We introduce Ruralscapes, the largest high-res (4K) video dataset for aerial semantic segmentation with 50,835 fully annotated frames and 12 semantic classes.
SegProp can be easily integrated with other label propagation methods and further improve their initial segmentation results.
We test SegProp in semi-supervised learning scenarios and compare with state-of-the-art deep neural nets for semantic segmentation.
Overview
Overview
SegProp: our method for automatic propagation of semantic labels in the context of semi-supervised segmentation in aerial videos.
Step 1. First, we sample the UAV videos, at regular intervals (e.g. one or two frames per second). The resulting frames are then manually labeled.
Step 2. We automatically propagate labels to the remaining unlabeled frames using our SegProp algorithm - based on class voting, at the pixel level, according to inward and outward label propagation flows between the current frame and an annotated frame. The propagation flows could be based on optical flow, homography transformation or other propagation method, as shown in experiments. SegProp propagates iteratively the segmentation class voting until convergence, improving performance over iterations.
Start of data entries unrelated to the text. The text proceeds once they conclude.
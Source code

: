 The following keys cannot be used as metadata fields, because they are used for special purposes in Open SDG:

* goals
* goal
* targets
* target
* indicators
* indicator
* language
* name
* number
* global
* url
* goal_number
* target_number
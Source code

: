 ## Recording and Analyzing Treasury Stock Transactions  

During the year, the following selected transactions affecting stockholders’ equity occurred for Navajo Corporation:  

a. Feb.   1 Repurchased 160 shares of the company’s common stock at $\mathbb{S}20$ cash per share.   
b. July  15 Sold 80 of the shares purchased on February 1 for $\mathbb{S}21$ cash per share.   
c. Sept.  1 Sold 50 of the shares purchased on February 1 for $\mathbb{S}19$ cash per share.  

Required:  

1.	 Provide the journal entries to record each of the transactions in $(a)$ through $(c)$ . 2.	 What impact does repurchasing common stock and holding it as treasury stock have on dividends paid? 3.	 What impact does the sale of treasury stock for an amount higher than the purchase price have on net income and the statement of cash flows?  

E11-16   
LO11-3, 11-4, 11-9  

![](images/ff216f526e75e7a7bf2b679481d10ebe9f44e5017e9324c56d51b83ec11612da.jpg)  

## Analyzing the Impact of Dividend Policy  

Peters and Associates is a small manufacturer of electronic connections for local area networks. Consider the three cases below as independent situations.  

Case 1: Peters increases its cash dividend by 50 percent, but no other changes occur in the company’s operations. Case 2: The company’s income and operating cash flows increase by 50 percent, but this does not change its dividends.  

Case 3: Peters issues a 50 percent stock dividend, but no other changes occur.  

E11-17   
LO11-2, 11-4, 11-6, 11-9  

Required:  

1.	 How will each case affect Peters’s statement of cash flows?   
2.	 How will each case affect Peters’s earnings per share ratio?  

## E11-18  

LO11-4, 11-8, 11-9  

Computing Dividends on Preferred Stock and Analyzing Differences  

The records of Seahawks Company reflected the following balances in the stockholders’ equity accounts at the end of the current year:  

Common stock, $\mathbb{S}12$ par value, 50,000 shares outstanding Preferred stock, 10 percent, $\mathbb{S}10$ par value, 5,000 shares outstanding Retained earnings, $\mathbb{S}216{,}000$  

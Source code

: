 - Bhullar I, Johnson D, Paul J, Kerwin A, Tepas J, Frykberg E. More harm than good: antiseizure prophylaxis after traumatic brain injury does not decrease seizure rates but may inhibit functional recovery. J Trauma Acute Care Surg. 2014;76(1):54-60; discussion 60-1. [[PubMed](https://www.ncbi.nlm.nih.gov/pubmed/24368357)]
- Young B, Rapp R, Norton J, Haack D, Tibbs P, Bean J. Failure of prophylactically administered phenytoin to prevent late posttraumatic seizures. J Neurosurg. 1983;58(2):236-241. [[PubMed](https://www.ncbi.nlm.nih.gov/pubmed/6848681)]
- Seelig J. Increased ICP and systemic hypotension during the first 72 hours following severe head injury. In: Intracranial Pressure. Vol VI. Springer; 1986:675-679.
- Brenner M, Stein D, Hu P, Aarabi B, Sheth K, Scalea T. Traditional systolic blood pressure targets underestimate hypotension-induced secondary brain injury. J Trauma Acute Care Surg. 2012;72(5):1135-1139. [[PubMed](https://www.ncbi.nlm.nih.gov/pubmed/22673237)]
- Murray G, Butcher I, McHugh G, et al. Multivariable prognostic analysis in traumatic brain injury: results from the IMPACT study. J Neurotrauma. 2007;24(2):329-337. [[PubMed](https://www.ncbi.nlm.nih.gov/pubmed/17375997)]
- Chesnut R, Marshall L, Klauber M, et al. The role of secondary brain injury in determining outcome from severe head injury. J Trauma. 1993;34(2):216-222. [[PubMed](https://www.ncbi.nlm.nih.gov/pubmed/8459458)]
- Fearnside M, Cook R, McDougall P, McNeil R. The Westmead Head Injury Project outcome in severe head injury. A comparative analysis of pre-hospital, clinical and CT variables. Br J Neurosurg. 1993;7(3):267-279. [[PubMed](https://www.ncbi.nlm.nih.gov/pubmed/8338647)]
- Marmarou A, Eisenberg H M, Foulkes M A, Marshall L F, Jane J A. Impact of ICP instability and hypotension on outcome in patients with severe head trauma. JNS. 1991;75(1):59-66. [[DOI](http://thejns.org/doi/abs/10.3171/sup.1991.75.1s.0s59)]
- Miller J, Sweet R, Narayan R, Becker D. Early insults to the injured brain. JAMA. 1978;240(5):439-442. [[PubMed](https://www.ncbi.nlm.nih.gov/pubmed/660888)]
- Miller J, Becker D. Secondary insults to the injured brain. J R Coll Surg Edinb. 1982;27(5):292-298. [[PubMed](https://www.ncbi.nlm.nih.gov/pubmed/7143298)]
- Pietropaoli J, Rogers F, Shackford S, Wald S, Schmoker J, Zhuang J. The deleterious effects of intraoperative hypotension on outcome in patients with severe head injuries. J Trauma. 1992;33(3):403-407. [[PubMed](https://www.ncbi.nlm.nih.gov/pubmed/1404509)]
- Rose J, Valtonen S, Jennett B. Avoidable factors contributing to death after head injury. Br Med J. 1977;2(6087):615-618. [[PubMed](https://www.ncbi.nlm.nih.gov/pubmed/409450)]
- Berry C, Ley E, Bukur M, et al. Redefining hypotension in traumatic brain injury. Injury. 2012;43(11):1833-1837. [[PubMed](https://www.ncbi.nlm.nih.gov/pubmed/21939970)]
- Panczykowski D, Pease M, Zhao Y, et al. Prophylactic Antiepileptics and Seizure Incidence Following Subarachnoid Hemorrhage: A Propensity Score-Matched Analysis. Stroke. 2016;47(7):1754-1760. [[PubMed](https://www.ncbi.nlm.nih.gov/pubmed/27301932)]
Step 3. We then mix all the generated annotations with the ground truth manual labels to train powerful deep networks for semantic segmentation and significantly improve performance in unseen videos.
SegProp: Semantic Propagation through Time
SegProp: Semantic Propagation through Time
We present SegProp, an iterative flow-based method to propagate, through space and time, the semantic segmentation labels to video frames that lack human annotations. SegProp propagates labels in an iterative fashion, forward and backward in time from annotated frames, by looping several times through the video and accumulating class votes at each iteration. At convergence the majority class wins. From a theoretical point of view, SegProp relates to spectral MAP labeling in graphical models and has convergence and improvement guarantees. In practice, we demonstrate the effectiveness of SegProp in several ways. First, we show that SegProp is able to propagate labels to unlabeled frames with an accuracy that outperforms competition by a significant margin. Second, we show that other methods for label propagation could be immediately integrated as modules inside the SegProp propagation loop, with a significant boost in performance. And third, we demonstrate SegProp's effectiveness in a semi-supervised learning scenario, in which several state-of-the-art deep networks for semantic segmentation are trained on the automatically annotated frames and tested on novel videos, with an important improvement over the supervised case.
The Ruralscapes Dataset
The Ruralscapes Dataset
We have collected 20 high quality 4K videos portraying rural areas. Ruralscapes comprises of various landscapes, different flying scenarios at multiple altitudes and objects across a wide span of scales. The video sequence length varies from 11 seconds up to 2 minutes and 45 seconds. The dataset consists of 17 minutes of drone flight, resulting in a total of 50,835 fully annotated frames with 12 classes. Of those, 1,047 were manually annotated, once every second. To the best of our knowledge, it is the largest dataset for semantic segmentation from real UAV videos.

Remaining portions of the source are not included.